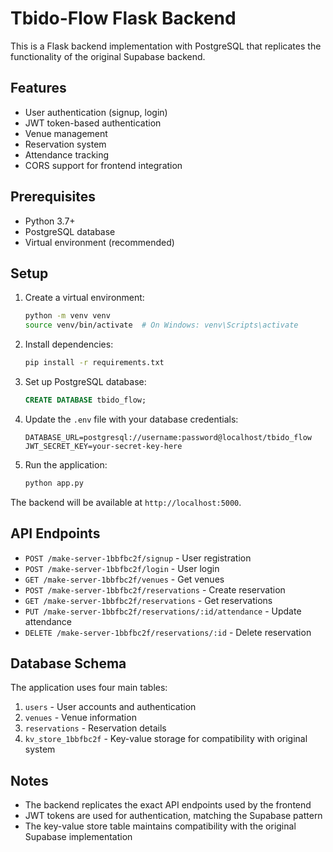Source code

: # Tbido-Flow Flask Backend

This is a Flask backend implementation with PostgreSQL that replicates the functionality of the original Supabase backend.

## Features

- User authentication (signup, login)
- JWT token-based authentication
- Venue management
- Reservation system
- Attendance tracking
- CORS support for frontend integration

## Prerequisites

- Python 3.7+
- PostgreSQL database
- Virtual environment (recommended)

## Setup

1. Create a virtual environment:
   ```bash
   python -m venv venv
   source venv/bin/activate  # On Windows: venv\Scripts\activate
   ```

2. Install dependencies:
   ```bash
   pip install -r requirements.txt
   ```

3. Set up PostgreSQL database:
   ```sql
   CREATE DATABASE tbido_flow;
   ```

4. Update the `.env` file with your database credentials:
   ```env
   DATABASE_URL=postgresql://username:password@localhost/tbido_flow
   JWT_SECRET_KEY=your-secret-key-here
   ```

5. Run the application:
   ```bash
   python app.py
   ```

The backend will be available at `http://localhost:5000`.

## API Endpoints

- `POST /make-server-1bbfbc2f/signup` - User registration
- `POST /make-server-1bbfbc2f/login` - User login
- `GET /make-server-1bbfbc2f/venues` - Get venues
- `POST /make-server-1bbfbc2f/reservations` - Create reservation
- `GET /make-server-1bbfbc2f/reservations` - Get reservations
- `PUT /make-server-1bbfbc2f/reservations/:id/attendance` - Update attendance
- `DELETE /make-server-1bbfbc2f/reservations/:id` - Delete reservation

## Database Schema

The application uses four main tables:

1. `users` - User accounts and authentication
2. `venues` - Venue information
3. `reservations` - Reservation details
4. `kv_store_1bbfbc2f` - Key-value storage for compatibility with original system

## Notes

- The backend replicates the exact API endpoints used by the frontend
- JWT tokens are used for authentication, matching the Supabase pattern
- The key-value store table maintains compatibility with the original Supabase implementation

▶ [REQUIRED WORK]
Only one stretch of the data above is needed. Restate it word for word, from the line containing "## API Endpoints" through the line containing "- Reservation details", both ends included.

▶ [WRITTEN RESPONSE]
## API Endpoints

- `POST /make-server-1bbfbc2f/signup` - User registration
- `POST /make-server-1bbfbc2f/login` - User login
- `GET /make-server-1bbfbc2f/venues` - Get venues
- `POST /make-server-1bbfbc2f/reservations` - Create reservation
- `GET /make-server-1bbfbc2f/reservations` - Get reservations
- `PUT /make-server-1bbfbc2f/reservations/:id/attendance` - Update attendance
- `DELETE /make-server-1bbfbc2f/reservations/:id` - Delete reservation

## Database Schema

The application uses four main tables:

1. `users` - User accounts and authentication
2. `venues` - Venue information
3. `reservations` - Reservation details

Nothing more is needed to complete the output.